Researchers take superresolution microscopy to the next level

New method, dubbed MINFLUX, achieves nanometer resolution and fast analysis by combining the best of earlier imaging techniques

by Celia Henry Arnaud
December 27, 2016 | A version of this story appeared in Volume 95, Issue 1

Three panel illustration showing an array of fluorescent molecules and superresolution images of that array by MINFLUX and PALM/STORM.
Credit: Science
An array of fluorescent molecules (left) can be better resolved by MINFLUX (center) than by PALM/STORM (right).

Existing superresolution fluorescence microscopy methods such as STED and PALM have trouble imaging molecules with spatial resolution better than 20 to 40 nm. A new superresolution method called MINFLUX combines aspects of those earlier methods to resolve molecules just 6 nm apart with nanometer precision. (Science 2016, DOI: 10.1126/science.aak9913).

STED and PALM (and the related technique STORM) distinguish densely packed features by allowing isolated molecules to fluoresce while those around them remain dark. The methods differ in how they determine the position of that fluorescence. In STED, a laser beam focused into a doughnut shape turns off fluorescence beneath the beam but not at the doughnut’s center. In PALM, fluorescent molecules are randomly switched on and off repeatedly so that only a few well-separated ones are activated at a time. The position of the activated molecules is determined with a camera.

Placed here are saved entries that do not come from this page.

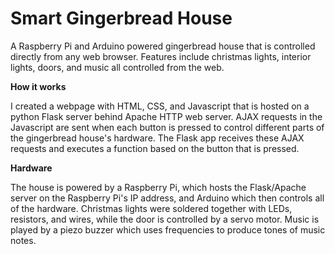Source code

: # Smart Gingerbread House
A Raspberry Pi and Arduino powered gingerbread house that is controlled directly from any web browser. Features include christmas lights, interior lights, doors, and music all controlled from the web. 

**How it works**

I created a webpage with HTML, CSS, and Javascript that is hosted on a python Flask server behind Apache HTTP web server. AJAX requests in the Javascript are sent when each button is pressed to control different parts of the gingerbread house's hardware. The Flask app receives these AJAX requests and executes a function based on the button that is pressed. 

**Hardware**

The house is powered by a Raspberry Pi, which hosts the Flask/Apache server on the Raspberry Pi's IP address, and Arduino which then controls all of the hardware. Christmas lights were soldered together with LEDs, resistors, and wires, while the door is controlled by a servo motor. Music is played by a piezo buzzer which uses frequencies to produce tones of music notes. 

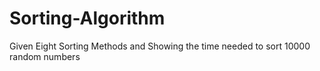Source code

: # Sorting-Algorithm
Given Eight Sorting Methods and Showing the time needed to sort 10000 random numbers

“The strength of STED is that the doughnut always determines where the molecules are on and off and hence where the signal comes from,” says team leader Stefan W. Hell of the Max Planck Institute for Biophysical Chemistry, who won the 2014 Nobel Prize in Chemistry for STED. On the other hand, “the strength of PALM is that you’re working with individual molecules.” But those molecules must emit many thousands of photons in order for scientists to get enough fluorescence intensity to determine their positions precisely.

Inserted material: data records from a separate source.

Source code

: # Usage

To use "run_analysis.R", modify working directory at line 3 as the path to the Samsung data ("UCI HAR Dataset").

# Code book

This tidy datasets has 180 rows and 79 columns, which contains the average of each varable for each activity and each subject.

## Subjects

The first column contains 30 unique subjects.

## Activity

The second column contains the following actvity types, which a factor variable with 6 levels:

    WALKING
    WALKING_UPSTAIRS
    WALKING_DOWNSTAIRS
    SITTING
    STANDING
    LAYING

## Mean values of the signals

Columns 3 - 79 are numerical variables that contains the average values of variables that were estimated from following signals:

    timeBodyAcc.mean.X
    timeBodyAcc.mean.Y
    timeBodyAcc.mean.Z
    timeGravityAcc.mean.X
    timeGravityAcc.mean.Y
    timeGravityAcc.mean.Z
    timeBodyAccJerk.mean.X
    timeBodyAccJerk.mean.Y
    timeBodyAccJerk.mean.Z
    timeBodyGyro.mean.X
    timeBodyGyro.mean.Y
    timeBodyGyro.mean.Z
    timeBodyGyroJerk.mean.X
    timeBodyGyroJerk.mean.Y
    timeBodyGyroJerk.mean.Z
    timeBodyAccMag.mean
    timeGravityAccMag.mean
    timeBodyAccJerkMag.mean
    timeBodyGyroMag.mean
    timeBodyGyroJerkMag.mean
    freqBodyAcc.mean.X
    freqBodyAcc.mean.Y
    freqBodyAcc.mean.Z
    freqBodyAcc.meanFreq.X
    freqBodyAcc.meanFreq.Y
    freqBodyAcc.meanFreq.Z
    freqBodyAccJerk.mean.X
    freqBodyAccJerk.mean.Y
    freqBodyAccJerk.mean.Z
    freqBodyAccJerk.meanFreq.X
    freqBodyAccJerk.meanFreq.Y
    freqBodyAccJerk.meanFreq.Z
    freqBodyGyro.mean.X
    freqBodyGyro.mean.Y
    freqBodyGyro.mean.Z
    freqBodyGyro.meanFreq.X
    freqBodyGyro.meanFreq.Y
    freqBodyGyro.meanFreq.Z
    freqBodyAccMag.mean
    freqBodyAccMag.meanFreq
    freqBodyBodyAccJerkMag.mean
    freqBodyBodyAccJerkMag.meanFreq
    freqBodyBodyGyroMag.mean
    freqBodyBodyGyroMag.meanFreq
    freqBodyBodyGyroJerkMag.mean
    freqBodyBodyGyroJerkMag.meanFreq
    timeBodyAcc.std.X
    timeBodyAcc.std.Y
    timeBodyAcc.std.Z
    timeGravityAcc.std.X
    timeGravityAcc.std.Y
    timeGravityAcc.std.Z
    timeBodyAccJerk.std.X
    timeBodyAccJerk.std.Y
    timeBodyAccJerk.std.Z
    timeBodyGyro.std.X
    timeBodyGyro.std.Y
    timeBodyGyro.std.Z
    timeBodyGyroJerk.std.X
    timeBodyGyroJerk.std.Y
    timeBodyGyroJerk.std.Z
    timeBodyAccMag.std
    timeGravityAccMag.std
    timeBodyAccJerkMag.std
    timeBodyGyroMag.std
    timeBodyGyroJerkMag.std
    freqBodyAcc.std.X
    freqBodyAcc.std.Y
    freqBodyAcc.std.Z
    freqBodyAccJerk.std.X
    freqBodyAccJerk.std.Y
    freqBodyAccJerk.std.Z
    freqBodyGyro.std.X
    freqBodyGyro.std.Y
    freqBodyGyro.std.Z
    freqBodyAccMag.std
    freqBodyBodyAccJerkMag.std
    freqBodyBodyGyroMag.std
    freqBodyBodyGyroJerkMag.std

In the new method, Hell, Francisco Balzarotti, also at the Max Planck Institute for Biophysical Chemistry, and coworkers use a doughnut-shaped laser beam for exciting fluorescence instead of turning it off. Because there’s no light intensity in the doughnut hole, a molecule located entirely within the hole won’t fluoresce. But a molecule that’s even slightly offset from the hole does fluoresce. How much it ­fluoresces depends on how far it is from the beam’s zero-intensity center. By scanning the doughnut in a defined ­pattern over the sample, the researchers can determine the precise position of a molecule from how its fluorescence emission changes.

“Because we can relate the position of the molecule to the ‘zero’ of the doughnut, many fewer photons are required to find out the position of the molecule than in PALM,” Hell says.

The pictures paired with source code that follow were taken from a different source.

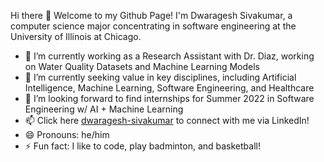 Hi there 👋 
Welcome to my Github Page! 
I'm Dwaragesh Sivakumar, a computer science major concentrating in software engineering at the University of Illinois at Chicago.

- 🔭 I’m currently working as a Research Assistant with Dr. Diaz, working on Water Quality Datasets and Machine Learning Models
- 🌱 I’m currently seeking value in key disciplines, including Artificial Intelligence, Machine Learning, Software Engineering, and Healthcare
- 🤔 I’m looking forward to find internships for Summer 2022 in Software Engineering w/ AI + Machine Learning
- 📫 Click here [dwaragesh-sivakumar](https://www.linkedin.com/in/dwaragesh-sivakumar/) to connect with me via LinkedIn! 
- 😄 Pronouns: he/him
- ⚡ Fun fact: I like to code, play badminton, and basketball!
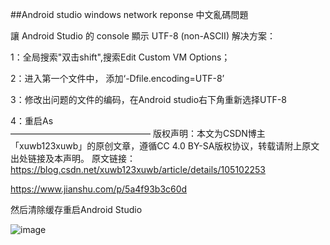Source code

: ##Android studio windows network reponse 中文亂碼問題


讓 Android Studio 的 console 顯示 UTF-8 (non-ASCII)
解决方案：

1：全局搜索"双击shift",搜索Edit Custom VM Options；

2：进入第一个文件中， 添加‘-Dfile.encoding=UTF-8’

3：修改出问题的文件的编码，在Android studio右下角重新选择UTF-8

4：重启As   
————————————————
版权声明：本文为CSDN博主「xuwb123xuwb」的原创文章，遵循CC 4.0 BY-SA版权协议，转载请附上原文出处链接及本声明。
原文链接：https://blog.csdn.net/xuwb123xuwb/article/details/105102253

https://www.jianshu.com/p/5a4f93b3c60d


然后清除缓存重启Android Studio

![image](https://user-images.githubusercontent.com/97726463/169598183-798ad1bf-5188-4ae4-b8ab-da8fb02a6ed0.png)
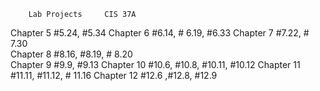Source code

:		Lab Projects	 CIS 37A
Chapter 5		#5.24, #5.34
Chapter 6		 #6.14, # 6.19, #6.33
Chapter 7		#7.22, # 7.30	
Chapter 8		#8.16, #8.19, # 8.20  
Chapter 9		#9.9, #9.13
Chapter 10		#10.6, #10.8, #10.11, #10.12
Chapter 11		#11.11, #11.12, # 11.16
Chapter 12		#12.6 ,#12.8, #12.9

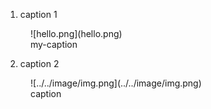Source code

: 1. caption 1
<figure markdown>
  ![hello.png](hello.png) 
  <figcaption>my-caption</figcaption>
</figure markdown>

2. caption 2
<figure markdown>
  ![../../image/img.png](../../image/img.png) 
  <figcaption>caption</figcaption>
</figure markdown>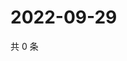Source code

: # 2022-09-29

共 0 条

<!-- BEGIN WEIBO -->
<!-- 最后更新时间 Thu Sep 29 2022 09:59:47 GMT+0800 (China Standard Time) -->

<!-- END WEIBO -->
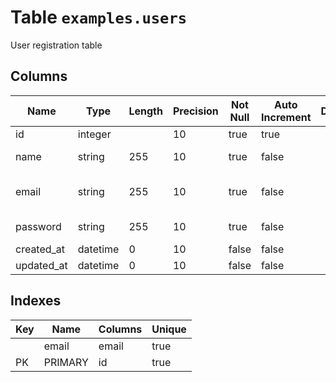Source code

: # Table `examples.users`

User registration table

## Columns

| Name | Type | Length | Precision | Not Null | Auto Increment | Default | Comment |
| --- | --- | --- | --- | --- | --- | --- | --- |
| id | integer |  | 10 | true | true |  |  |
| name | string | 255 | 10 | true | false |  | Display name |
| email | string | 255 | 10 | true | false |  | Email and login identity |
| password | string | 255 | 10 | true | false |  | SHA256 digest |
| created_at | datetime | 0 | 10 | false | false |  |  |
| updated_at | datetime | 0 | 10 | false | false |  |  |

## Indexes

| Key | Name | Columns | Unique |
| --- | --- | --- | --- |
|  | email | email | true |  |  |
| PK | PRIMARY | id | true |  |  |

The team constructed two arrays of fluorescent molecules at defined distances from one another: 11 nm in one array and 6 nm in the other. MINFLUX determined the molecules’ positions with a precision of 2.1 nm and 1.2 nm, respectively.

In addition to improved spatial resolution, the MINFLUX measurements are fast enough and require such low laser intensity that the researchers used the method for tracking individual molecules in live cells at multiple time scales.

“It’s a big deal that this method can be used for imaging but also for tracking at short and long time scales,” says Christy F. Landes, a superresolution expert at Rice University. “Not all methods are useful for these three very different imaging applications.”